Would Prime Minister Dmitry Medvedev take over for an incapacitated Russian President Vladimir Putin, as outlined in the constitution.
Would Prime Minister Dmitry Medvedev take over for an incapacitated Russian President Vladimir Putin, as outlined in the constitution.

For a decade and a half, Vladimir Putin has sat at the top of a closed, hierarchical, and personality-based political system that allows for no competition.

As a result, opinion polls in Russia routinely show the public sees "no alternative" to Putin's leadership.

So what would happen in Russia if Putin suddenly and without warning left the political stage? Over the last few days, we have seen the anxiety that even the rumor of such an event can produce in Russia and around the world. If Putin is the guarantor of stability in Russia, then does a scenario without Putin automatically imply instability -- even violent instability?

The Constitutional Scenario

Formally, of course, Russia has a constitution and a process for handling a president's incapacity. Article 92 of the Russian Constitution states that if the president is unable to fulfill the duties of the office -- although the process for declaring him incapacitated is unclear -- the prime minister would become acting president and a new presidential election would be held within three months.

The acting president would not have the power to disband the Duma, schedule a referendum, or alter the constitution.

Under Russian election law, each party represented in the State Duma -- United Russia, the Communist Party, the Liberal Democratic Party of Russia, and A Just Russia -- would have the right to nominate a candidate. Other parties would have to scramble to assemble the required 100,000 signatures and get them approved by the Central Election Commission in such a tight time frame.

So if Putin unexpectedly left the scene and the constitution were followed to the letter, Prime Minister Dmitry Medvedev would return to the Kremlin and a competitive election would take place in three months.

The Consensus Scenario

Of course, such a smooth and legal transition of power is unlikely in Russia.

In Soviet times, political heavyweights wrestled behind the scenes until a successor emerged through some unfathomable communist alchemy.

More recently, when President Boris Yeltsin decided to retire, political insiders reached a consensus and produced the unimaginable candidacy of Vladimir Putin as his successor. They then used a combination of their financial, administrative, and media resources to get him elected.

Yeltsin's inner circle, despite its divisions, had the benefit of time in making its decision. In addition, they also had the experience of reaching a similar crucial consensus during the period around the 1996 presidential election, when the major oligarchs agreed to work together to reelect the ailing and increasingly unpopular Yeltsin.

The Conflict Scenario

But what if consensus can't be reached?

Under Putin, the political system has become more personalized and centered around the president himself, who has balanced conflicting parties. And he has almost certainly stifled all discussion of what could or should happen in a post-Putin era.
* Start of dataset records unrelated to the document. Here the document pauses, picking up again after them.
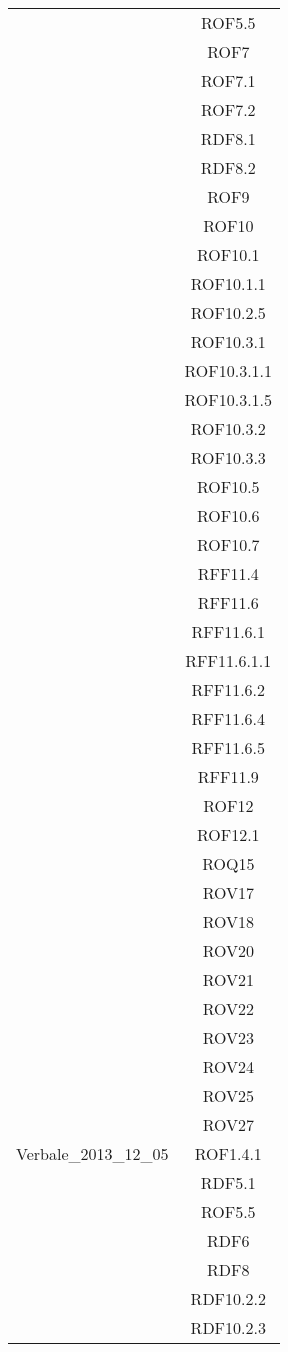 \begin{longtable}{|c|c|}
& ROF5.5\\
& ROF7\\
& ROF7.1\\
& ROF7.2\\
& RDF8.1\\
& RDF8.2\\
& ROF9\\
& ROF10\\
& ROF10.1\\
& ROF10.1.1\\
& ROF10.2.5\\
& ROF10.3.1\\
& ROF10.3.1.1\\
& ROF10.3.1.5\\
& ROF10.3.2\\
& ROF10.3.3\\
& ROF10.5\\
& ROF10.6\\
& ROF10.7\\
& RFF11.4\\
& RFF11.6\\
& RFF11.6.1\\
& RFF11.6.1.1\\
& RFF11.6.2\\
& RFF11.6.4\\
& RFF11.6.5\\
& RFF11.9\\
& ROF12\\
& ROF12.1\\
& ROQ15\\
& ROV17\\
& ROV18\\
& ROV20\\
& ROV21\\
& ROV22\\
& ROV23\\
& ROV24\\
& ROV25\\
& ROV27\\


\midrule
Verbale\_2013\_12\_05
& ROF1.4.1\\
& RDF5.1\\
& ROF5.5\\
& RDF6\\
& RDF8\\
& RDF10.2.2\\
& RDF10.2.3\\


\end{longtable}
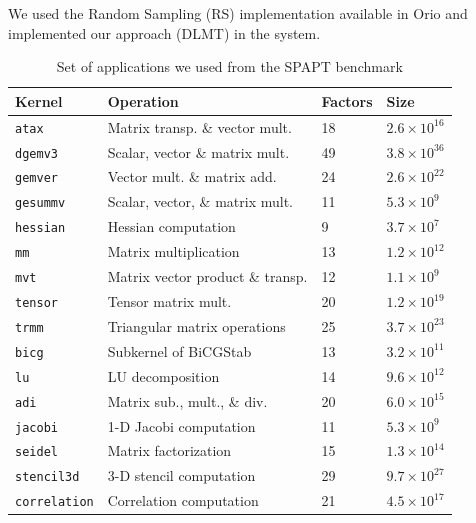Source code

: \documentclass[conference]{IEEEtran}
\begin{document}
We used the Random Sampling (RS) implementation available in Orio and
implemented our approach (DLMT) in the system.

\begin{table}[ht]
\caption{\label{tab:org03fe47f}
Set of applications we used from the SPAPT benchmark}
\centering
\scriptsize
\begin{tabular}{llll}
\toprule
Kernel & Operation & Factors & Size\\
\midrule
\texttt{atax} & Matrix transp. \& vector mult. & 18 & \(2.6 \times 10^{16}\)\\
\texttt{dgemv3} & Scalar, vector \& matrix mult. & 49 & \(3.8 \times 10^{36}\)\\
\texttt{gemver} & Vector mult. \& matrix add. & 24 & \(2.6 \times 10^{22}\)\\
\texttt{gesummv} & Scalar, vector, \& matrix mult. & 11 & \(5.3 \times 10^{9}\)\\
\texttt{hessian} & Hessian computation & 9 & \(3.7 \times 10^{7}\)\\
\texttt{mm} & Matrix multiplication & 13 & \(1.2 \times 10^{12}\)\\
\texttt{mvt} & Matrix vector product \& transp. & 12 & \(1.1 \times 10^{9}\)\\
\texttt{tensor} & Tensor matrix mult. & 20 & \(1.2 \times 10^{19}\)\\
\texttt{trmm} & Triangular matrix operations & 25 & \(3.7 \times 10^{23}\)\\
\texttt{bicg} & Subkernel of BiCGStab & 13 & \(3.2 \times 10^{11}\)\\
\texttt{lu} & LU decomposition & 14 & \(9.6 \times 10^{12}\)\\
\texttt{adi} & Matrix sub., mult., \& div. & 20 & \(6.0 \times 10^{15}\)\\
\texttt{jacobi} & 1-D Jacobi computation & 11 & \(5.3 \times 10^{9}\)\\
\texttt{seidel} & Matrix factorization & 15 & \(1.3 \times 10^{14}\)\\
\texttt{stencil3d} & 3-D stencil computation & 29 & \(9.7 \times 10^{27}\)\\
\texttt{correlation} & Correlation computation & 21 & \(4.5 \times 10^{17}\)\\
\bottomrule
\end{tabular}
\end{table}
\end{document}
But the divisions in Putin's inner circle, always latent, have become more manifest with the Ukraine crisis and have intensified since the February 27 assassination of opposition figure Boris Nemtsov.

"Now the conflict between the clans has become very seriously intense," says journalist and analyst Raf Shakirov. "It is obvious that different groups are pushing for different paths."

The main fault line, he says, is between "hawks" who have become ascendant due to the Ukraine crisis and Russia's showdown with the West and a "liberal group" responsible for the economy who would prefer a thaw at home and a rapprochement abroad.

The former group, Shakirov says, will probably fight fiercely in any transition to preserve their primacy. "This group understands that for them any normalization would mean, not the end of the world, but a loss of position," Shakirov says. "They cannot risk the loss of the almost unlimited power that they have now."

Likewise, political analyst Marat Guelman sees conflict as the likely scenario. These are "people who have tasted lawlessness, who already feel that they have the right to break the law, to kill," he says in reference to the Kremlin hard-liners.